Ink annotations in Acrobat Reader
I read lots of pdf files that I find on the web on my Tablet PC (Compaq TC 1000). Acrobat Reader (5.1 and 6.0) has some annotation and commenting features but apparently (Planet PDF, TabletPCBuzz) you need a *very* expensive server software to activate this feature on pdf files.
I can understand that they want to control their enterprise market and make money out of it, but as an end-user, I really feel I should be able to put Ink on my pdf. Maybe a solution would be that the Ink doesn't get saved in the original pdf, but in a separate file, this way you don't need the file's creator's permission to take notes on a pdf.
Printing to the Journal application seems to be the "best" available solution, but then you lose benefits of having a pdf (text search, zoom in/out, index,...).
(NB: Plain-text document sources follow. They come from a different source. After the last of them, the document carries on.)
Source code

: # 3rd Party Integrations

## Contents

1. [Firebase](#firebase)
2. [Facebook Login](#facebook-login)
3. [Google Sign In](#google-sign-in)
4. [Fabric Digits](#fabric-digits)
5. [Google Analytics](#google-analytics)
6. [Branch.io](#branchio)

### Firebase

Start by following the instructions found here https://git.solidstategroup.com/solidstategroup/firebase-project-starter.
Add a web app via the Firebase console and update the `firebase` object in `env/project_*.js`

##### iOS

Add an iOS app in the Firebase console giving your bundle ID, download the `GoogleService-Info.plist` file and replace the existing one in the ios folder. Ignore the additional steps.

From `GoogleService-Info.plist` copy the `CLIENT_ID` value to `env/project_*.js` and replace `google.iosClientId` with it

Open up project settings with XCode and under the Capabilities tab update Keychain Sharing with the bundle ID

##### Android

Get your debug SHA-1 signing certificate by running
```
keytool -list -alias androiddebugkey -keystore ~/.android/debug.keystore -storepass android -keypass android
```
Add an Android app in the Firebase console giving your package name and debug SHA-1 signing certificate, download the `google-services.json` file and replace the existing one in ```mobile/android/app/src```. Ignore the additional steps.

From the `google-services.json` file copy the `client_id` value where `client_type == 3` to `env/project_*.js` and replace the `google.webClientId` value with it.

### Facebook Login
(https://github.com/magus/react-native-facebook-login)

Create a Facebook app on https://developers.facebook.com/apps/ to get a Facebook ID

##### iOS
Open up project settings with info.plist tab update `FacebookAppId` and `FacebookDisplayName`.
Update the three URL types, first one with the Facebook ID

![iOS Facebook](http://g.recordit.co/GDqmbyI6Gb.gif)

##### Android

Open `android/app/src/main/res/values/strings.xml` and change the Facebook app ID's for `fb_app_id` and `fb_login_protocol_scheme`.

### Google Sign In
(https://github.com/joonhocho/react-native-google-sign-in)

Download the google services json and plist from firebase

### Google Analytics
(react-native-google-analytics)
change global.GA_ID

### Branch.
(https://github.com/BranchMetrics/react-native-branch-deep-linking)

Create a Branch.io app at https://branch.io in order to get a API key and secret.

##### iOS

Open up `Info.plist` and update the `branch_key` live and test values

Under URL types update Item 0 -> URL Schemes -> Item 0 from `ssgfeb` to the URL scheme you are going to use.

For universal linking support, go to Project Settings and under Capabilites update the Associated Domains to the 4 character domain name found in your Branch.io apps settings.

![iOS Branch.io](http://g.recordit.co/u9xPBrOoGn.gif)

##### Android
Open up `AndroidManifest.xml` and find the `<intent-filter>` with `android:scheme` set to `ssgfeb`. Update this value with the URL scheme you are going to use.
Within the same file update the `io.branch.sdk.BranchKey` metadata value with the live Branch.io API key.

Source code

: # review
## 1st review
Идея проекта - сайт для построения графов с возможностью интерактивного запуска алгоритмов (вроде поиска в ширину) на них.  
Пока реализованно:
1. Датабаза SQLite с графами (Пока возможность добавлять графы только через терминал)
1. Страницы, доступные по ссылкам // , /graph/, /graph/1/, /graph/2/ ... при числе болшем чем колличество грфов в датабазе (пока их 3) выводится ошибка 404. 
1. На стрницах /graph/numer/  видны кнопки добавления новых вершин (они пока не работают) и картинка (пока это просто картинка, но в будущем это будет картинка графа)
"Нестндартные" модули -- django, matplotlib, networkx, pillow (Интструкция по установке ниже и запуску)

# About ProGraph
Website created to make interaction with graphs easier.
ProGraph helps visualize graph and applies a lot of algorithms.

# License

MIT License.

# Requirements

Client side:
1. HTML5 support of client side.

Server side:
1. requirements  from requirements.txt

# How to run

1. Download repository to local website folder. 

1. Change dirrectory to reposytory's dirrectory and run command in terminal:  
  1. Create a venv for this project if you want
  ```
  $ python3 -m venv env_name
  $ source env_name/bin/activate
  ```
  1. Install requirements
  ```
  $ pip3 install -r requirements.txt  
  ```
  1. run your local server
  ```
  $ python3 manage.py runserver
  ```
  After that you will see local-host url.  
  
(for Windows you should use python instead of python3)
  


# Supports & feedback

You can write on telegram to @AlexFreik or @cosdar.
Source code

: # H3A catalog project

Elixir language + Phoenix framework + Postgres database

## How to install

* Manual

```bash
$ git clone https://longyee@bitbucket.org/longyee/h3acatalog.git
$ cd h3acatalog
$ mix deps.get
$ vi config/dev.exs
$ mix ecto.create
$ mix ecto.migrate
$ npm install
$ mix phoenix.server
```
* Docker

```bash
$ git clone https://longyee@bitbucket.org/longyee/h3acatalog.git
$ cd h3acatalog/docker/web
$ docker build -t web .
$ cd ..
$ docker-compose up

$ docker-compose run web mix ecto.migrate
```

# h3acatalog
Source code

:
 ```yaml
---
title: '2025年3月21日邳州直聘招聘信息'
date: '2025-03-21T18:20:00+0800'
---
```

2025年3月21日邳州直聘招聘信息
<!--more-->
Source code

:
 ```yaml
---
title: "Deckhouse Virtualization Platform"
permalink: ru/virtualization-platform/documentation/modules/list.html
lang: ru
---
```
Although the recently released version 6 is otherwise nice, I think the current state of annotation in Acrobat Reader is sad as there are't that many applications that I wish were Ink-enabled and the Reader was one of the main ones... :-(
I'm looking at the Acrobat Control for ActiveX, to build my own pdf viewer with an Ink control layered on top of the pdf. The OCX control can be added very easily to a winforms application in Visual Studio.Net, and it displays a pdf just fine. But the existing API is unsupported/undocumented and there is even some mentions on the web that the APIs were left voluntarily incomplete... which makes hooking difficult past the initial "LoadFile" call :-(
I'll post updates if I manage to get more control on this component.
In terms of adding the ActiveX component to a winform, VS.net really makes it easy. The "Customize Toolbox..." context menu of the Toolbox allows you to import COM components. You can then drag and drop it from the Toolbox onto the form designer and voila ! VS.net silently generated some proxy classes so that the component looks like a regular .NET object to you.
Update: I found mention on some forum that the full version of Adobe Acrobat might be enough to get access to the commenting features. Anyone can confirm?
Update: I got confirmation that Adobe Acrobat allows to annotate documents even when their "use rights" don't include commenting. I wish the Reader would have this feature though, or that Acrobat would be cheaper than 300$.
______________________________________hi - if you are running office (2000 or higher) you can download solidconverter which embeds itself and allows you to open pdf's as word files. Then simply open the annotation feature and voila! If need be these files can be re-saved as pdf.